**Aim of the task**. Before repeating the entries below, strip out every picture and keep all else as it is.

________________________________________

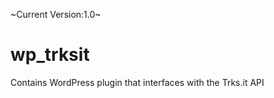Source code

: ~Current Version:1.0~

wp_trksit
=========

Contains WordPress plugin that interfaces with the Trks.it API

________________________________________

**Output**.
Source code

: ~Current Version:1.0~

wp_trksit
=========

Contains WordPress plugin that interfaces with the Trks.it API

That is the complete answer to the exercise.